Input:
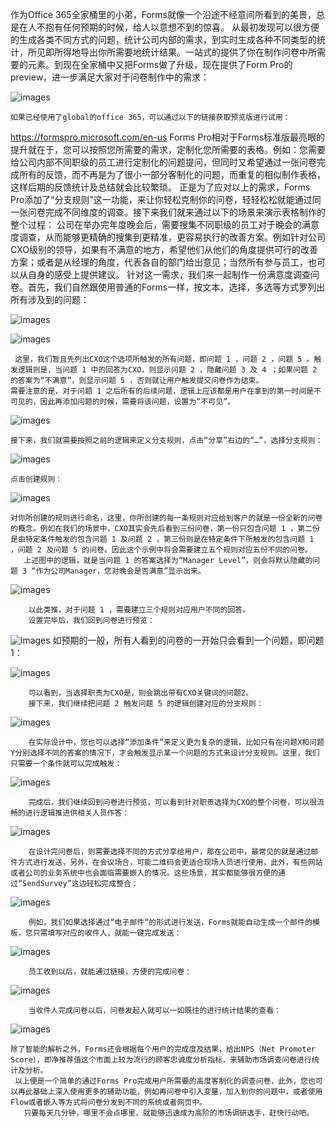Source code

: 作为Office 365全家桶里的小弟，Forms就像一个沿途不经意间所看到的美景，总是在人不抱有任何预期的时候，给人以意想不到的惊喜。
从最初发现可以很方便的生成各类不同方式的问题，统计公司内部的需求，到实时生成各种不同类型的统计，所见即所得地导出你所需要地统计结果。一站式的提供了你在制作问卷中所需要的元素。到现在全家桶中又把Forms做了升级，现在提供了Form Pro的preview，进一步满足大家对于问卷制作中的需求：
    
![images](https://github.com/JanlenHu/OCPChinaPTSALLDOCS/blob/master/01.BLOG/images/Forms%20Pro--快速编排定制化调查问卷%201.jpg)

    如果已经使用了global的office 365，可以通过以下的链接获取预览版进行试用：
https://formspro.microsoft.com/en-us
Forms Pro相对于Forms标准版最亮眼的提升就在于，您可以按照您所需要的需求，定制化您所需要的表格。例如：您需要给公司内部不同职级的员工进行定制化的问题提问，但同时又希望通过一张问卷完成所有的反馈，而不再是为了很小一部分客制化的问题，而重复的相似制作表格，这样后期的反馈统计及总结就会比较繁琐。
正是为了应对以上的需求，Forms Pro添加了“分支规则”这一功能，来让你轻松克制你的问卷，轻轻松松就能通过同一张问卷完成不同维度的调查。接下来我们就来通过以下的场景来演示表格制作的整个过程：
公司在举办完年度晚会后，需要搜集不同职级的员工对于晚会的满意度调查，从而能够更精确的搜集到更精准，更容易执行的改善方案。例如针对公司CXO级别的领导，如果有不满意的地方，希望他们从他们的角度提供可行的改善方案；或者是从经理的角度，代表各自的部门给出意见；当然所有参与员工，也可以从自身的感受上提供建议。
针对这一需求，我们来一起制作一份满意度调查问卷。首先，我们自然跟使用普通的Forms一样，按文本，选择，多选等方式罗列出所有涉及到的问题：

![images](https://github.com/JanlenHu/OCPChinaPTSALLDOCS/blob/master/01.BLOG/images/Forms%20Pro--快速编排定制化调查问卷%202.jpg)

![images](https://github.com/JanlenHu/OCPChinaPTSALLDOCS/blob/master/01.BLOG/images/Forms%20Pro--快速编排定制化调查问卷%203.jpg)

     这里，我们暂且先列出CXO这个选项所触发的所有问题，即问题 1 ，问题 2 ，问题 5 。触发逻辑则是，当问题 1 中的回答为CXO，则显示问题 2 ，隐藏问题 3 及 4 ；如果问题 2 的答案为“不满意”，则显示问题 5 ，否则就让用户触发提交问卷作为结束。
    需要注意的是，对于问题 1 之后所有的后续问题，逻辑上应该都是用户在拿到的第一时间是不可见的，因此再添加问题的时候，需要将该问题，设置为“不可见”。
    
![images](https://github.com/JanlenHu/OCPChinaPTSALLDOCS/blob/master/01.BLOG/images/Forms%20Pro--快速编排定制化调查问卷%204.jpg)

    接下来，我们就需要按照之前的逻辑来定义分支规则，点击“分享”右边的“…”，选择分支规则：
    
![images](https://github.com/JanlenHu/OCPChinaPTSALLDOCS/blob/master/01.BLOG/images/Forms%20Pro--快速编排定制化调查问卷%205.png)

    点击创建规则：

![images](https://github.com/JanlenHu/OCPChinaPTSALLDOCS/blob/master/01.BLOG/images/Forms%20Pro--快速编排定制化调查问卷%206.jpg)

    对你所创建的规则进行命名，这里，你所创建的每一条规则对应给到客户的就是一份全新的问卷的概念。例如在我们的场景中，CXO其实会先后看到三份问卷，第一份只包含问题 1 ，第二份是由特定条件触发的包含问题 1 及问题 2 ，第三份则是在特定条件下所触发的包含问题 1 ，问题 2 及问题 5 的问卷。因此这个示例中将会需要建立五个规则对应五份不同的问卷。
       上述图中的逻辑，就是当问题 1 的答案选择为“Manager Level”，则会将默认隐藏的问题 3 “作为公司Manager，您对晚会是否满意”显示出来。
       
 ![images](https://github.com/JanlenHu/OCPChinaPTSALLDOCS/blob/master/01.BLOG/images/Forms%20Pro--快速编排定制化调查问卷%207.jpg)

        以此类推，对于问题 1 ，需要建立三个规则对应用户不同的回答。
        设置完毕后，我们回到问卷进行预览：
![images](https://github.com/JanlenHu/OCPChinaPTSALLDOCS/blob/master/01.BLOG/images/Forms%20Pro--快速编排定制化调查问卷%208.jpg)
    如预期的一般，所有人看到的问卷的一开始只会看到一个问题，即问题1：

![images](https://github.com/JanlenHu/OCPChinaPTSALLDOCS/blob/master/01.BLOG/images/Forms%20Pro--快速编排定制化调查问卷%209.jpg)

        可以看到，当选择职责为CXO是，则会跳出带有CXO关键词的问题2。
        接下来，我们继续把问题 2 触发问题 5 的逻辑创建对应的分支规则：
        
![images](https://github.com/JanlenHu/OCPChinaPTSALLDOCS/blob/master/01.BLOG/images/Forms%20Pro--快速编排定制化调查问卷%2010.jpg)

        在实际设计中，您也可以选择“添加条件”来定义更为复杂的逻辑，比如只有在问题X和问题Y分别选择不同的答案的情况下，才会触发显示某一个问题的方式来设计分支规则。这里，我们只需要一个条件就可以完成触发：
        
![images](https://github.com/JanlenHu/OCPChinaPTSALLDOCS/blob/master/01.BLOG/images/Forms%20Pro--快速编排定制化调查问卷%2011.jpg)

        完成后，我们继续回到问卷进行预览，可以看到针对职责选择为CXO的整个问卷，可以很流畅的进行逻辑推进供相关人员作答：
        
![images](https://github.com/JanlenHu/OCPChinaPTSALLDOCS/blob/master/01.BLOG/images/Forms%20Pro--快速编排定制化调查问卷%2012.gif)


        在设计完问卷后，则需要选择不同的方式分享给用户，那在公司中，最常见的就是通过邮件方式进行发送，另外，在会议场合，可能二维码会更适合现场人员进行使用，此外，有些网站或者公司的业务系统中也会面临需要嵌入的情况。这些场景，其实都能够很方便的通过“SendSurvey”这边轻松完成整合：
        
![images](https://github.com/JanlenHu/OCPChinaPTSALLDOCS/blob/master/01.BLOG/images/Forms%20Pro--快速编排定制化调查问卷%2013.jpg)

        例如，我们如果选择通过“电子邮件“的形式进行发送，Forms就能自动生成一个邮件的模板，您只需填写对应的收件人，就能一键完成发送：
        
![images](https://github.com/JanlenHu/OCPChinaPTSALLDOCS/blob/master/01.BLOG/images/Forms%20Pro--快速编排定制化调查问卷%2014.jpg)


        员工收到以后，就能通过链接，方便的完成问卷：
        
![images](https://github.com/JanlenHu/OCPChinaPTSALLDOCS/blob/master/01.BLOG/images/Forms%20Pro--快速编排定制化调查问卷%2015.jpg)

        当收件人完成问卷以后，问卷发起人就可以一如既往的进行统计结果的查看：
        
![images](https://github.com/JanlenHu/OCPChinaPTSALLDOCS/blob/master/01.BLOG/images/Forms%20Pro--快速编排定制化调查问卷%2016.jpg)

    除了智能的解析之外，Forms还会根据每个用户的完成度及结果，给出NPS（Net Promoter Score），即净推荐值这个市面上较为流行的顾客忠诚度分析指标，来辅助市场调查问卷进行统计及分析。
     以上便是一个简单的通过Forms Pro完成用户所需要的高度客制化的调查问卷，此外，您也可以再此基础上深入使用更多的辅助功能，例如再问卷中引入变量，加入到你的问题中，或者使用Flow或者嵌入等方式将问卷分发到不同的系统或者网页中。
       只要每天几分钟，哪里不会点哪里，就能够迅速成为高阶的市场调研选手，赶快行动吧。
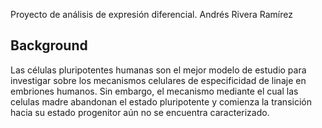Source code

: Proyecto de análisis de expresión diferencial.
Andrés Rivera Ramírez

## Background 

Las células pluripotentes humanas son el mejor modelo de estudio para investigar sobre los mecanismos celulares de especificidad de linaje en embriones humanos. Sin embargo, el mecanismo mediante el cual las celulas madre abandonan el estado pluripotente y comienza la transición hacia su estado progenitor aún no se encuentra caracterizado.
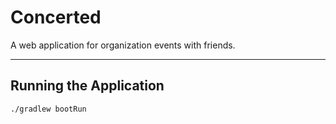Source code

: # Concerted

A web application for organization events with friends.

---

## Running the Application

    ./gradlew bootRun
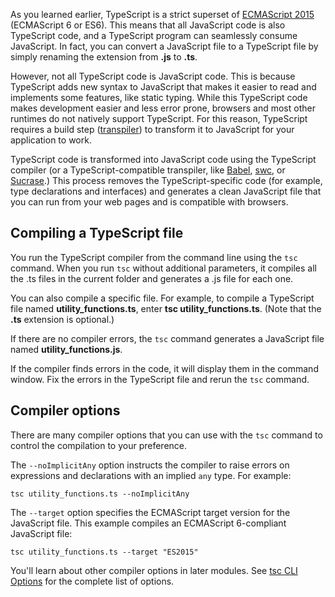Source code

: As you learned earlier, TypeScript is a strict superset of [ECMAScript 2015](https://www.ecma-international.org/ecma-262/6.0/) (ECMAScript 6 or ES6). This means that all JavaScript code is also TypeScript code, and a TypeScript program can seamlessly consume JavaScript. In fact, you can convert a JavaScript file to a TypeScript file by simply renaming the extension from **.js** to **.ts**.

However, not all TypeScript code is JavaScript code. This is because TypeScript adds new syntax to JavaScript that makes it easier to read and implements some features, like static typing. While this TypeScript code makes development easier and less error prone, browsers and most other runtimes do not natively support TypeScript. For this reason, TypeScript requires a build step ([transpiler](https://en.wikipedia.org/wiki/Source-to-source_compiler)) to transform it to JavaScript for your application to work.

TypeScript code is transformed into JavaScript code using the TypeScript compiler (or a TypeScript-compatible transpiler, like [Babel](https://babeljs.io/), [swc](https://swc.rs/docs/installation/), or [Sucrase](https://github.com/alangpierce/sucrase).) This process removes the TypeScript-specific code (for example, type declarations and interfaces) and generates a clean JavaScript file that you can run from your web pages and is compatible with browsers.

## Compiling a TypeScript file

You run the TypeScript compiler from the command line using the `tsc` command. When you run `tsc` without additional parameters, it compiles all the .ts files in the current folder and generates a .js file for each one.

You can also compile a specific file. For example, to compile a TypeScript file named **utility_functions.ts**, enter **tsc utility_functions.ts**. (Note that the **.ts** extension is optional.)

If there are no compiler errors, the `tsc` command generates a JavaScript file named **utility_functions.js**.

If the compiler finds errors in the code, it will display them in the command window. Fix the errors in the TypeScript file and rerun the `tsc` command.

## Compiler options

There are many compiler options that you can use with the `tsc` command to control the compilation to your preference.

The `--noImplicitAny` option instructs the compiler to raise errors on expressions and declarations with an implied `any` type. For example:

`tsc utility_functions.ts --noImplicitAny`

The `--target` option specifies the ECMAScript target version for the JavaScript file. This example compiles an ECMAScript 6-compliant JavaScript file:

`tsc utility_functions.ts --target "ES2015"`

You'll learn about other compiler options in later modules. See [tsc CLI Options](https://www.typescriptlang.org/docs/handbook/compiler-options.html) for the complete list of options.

Activity: Once the line with "## Running the Application" is found above, print it and every line after it through the line with "However, not all", exactly. Pictures stay out.

Response to this exercise:
## Running the Application

    ./gradlew bootRun
Source code

: As you learned earlier, TypeScript is a strict superset of [ECMAScript 2015](https://www.ecma-international.org/ecma-262/6.0/) (ECMAScript 6 or ES6). This means that all JavaScript code is also TypeScript code, and a TypeScript program can seamlessly consume JavaScript. In fact, you can convert a JavaScript file to a TypeScript file by simply renaming the extension from **.js** to **.ts**.

However, not all TypeScript code is JavaScript code. This is because TypeScript adds new syntax to JavaScript that makes it easier to read and implements some features, like static typing. While this TypeScript code makes development easier and less error prone, browsers and most other runtimes do not natively support TypeScript. For this reason, TypeScript requires a build step ([transpiler](https://en.wikipedia.org/wiki/Source-to-source_compiler)) to transform it to JavaScript for your application to work.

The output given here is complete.